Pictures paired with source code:
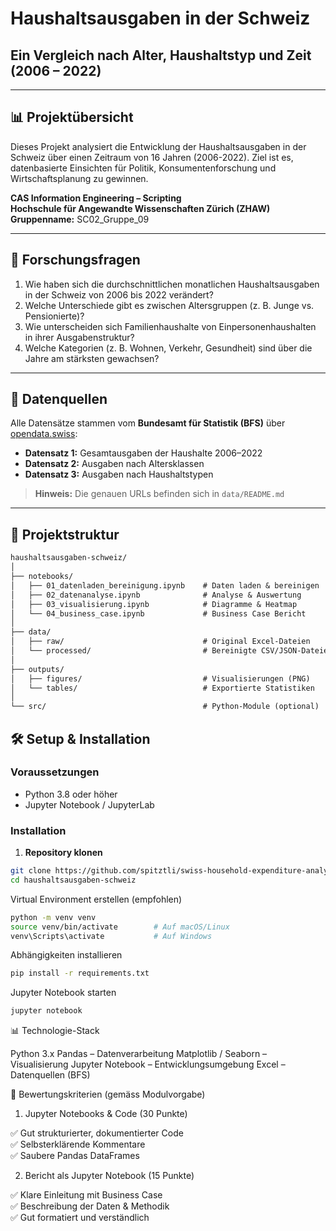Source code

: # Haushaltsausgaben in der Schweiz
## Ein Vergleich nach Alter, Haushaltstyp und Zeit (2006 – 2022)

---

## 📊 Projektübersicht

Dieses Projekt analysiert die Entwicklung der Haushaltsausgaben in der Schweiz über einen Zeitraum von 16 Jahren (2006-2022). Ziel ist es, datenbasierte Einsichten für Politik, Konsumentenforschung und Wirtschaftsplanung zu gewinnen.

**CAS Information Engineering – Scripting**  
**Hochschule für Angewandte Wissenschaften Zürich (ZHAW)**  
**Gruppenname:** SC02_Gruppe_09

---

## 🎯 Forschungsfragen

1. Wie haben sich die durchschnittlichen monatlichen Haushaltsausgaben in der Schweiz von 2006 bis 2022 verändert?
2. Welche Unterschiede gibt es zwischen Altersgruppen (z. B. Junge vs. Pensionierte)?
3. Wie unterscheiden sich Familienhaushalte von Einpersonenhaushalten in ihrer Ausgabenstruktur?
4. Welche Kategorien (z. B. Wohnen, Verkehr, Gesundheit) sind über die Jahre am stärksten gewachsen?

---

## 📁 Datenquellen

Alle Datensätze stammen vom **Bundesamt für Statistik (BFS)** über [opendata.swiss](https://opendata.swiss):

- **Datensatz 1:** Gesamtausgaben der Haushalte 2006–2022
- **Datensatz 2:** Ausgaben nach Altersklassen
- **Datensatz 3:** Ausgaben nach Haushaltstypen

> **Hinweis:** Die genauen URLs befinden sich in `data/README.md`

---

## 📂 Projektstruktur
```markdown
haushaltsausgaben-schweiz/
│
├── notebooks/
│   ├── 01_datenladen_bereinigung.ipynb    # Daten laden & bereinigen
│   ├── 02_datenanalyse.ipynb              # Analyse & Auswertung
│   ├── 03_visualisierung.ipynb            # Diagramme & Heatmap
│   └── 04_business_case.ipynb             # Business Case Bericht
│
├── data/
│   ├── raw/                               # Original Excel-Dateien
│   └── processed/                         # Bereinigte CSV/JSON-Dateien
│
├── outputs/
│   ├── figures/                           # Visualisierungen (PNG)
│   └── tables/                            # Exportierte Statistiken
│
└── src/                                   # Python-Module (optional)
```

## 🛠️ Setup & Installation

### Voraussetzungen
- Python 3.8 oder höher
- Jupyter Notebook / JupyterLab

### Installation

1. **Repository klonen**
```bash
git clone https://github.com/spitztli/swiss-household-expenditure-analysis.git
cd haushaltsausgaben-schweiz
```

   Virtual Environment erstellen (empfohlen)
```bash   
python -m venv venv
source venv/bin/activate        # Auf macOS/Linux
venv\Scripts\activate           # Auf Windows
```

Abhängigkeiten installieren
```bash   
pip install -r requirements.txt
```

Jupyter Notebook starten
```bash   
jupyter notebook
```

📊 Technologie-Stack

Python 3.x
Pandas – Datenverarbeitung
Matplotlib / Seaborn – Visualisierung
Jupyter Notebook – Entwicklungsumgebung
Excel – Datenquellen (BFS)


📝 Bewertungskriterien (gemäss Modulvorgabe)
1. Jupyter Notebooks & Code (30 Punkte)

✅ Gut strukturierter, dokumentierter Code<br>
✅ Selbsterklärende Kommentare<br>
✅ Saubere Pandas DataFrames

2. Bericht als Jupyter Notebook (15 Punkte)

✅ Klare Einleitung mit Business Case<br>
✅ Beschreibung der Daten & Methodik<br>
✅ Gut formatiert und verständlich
---
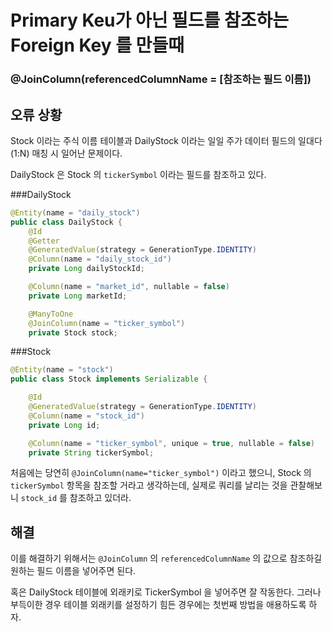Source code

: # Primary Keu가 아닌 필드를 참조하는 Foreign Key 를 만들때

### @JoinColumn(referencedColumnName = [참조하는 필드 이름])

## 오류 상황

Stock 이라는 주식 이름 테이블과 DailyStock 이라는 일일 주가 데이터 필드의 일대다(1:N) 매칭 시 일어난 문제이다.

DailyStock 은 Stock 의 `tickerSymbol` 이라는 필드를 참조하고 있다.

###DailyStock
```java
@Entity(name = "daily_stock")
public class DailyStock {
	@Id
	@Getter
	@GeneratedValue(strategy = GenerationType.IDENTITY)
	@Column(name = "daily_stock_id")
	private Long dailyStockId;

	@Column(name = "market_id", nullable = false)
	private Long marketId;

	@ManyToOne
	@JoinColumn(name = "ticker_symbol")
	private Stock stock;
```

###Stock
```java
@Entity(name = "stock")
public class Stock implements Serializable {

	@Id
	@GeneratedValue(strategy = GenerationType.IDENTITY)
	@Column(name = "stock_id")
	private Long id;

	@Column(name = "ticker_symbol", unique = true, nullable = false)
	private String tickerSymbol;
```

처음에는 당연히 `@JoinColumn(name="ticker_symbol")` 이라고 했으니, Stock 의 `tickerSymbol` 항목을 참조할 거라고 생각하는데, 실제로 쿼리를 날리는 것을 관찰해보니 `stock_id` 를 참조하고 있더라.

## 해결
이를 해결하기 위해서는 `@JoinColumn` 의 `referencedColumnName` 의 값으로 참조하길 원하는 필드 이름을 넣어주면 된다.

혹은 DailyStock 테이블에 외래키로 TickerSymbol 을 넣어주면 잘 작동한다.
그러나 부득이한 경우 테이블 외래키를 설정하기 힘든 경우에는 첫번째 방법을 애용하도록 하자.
==
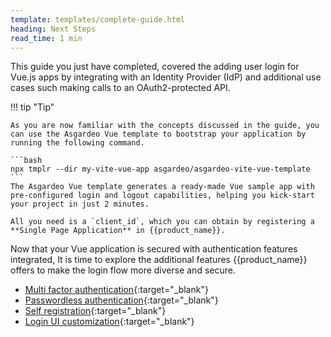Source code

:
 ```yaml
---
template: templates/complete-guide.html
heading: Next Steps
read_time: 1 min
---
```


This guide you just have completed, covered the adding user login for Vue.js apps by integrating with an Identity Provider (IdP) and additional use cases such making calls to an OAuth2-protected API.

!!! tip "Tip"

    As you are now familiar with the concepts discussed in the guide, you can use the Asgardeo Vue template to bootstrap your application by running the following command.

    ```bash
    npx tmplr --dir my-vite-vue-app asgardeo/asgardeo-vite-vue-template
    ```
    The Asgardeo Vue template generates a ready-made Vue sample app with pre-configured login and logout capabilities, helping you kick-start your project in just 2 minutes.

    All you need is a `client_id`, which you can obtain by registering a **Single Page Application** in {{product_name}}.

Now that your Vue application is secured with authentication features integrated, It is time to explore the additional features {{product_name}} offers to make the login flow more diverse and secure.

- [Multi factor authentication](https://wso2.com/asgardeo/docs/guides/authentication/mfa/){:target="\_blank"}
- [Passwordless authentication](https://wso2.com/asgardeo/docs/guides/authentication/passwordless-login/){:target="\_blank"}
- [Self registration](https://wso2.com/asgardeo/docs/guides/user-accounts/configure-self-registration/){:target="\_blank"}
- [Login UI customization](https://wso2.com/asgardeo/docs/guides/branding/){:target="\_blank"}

### [WORK ORDER]
In the entries above, find the line holding "Daten & Methodik<br>" and the line holding "formatiert und verständlich"; print both of them and every line between, exactly, and nothing else.

### [ANSWER BELOW]
✅ Beschreibung der Daten & Methodik<br>
✅ Gut formatiert und verständlich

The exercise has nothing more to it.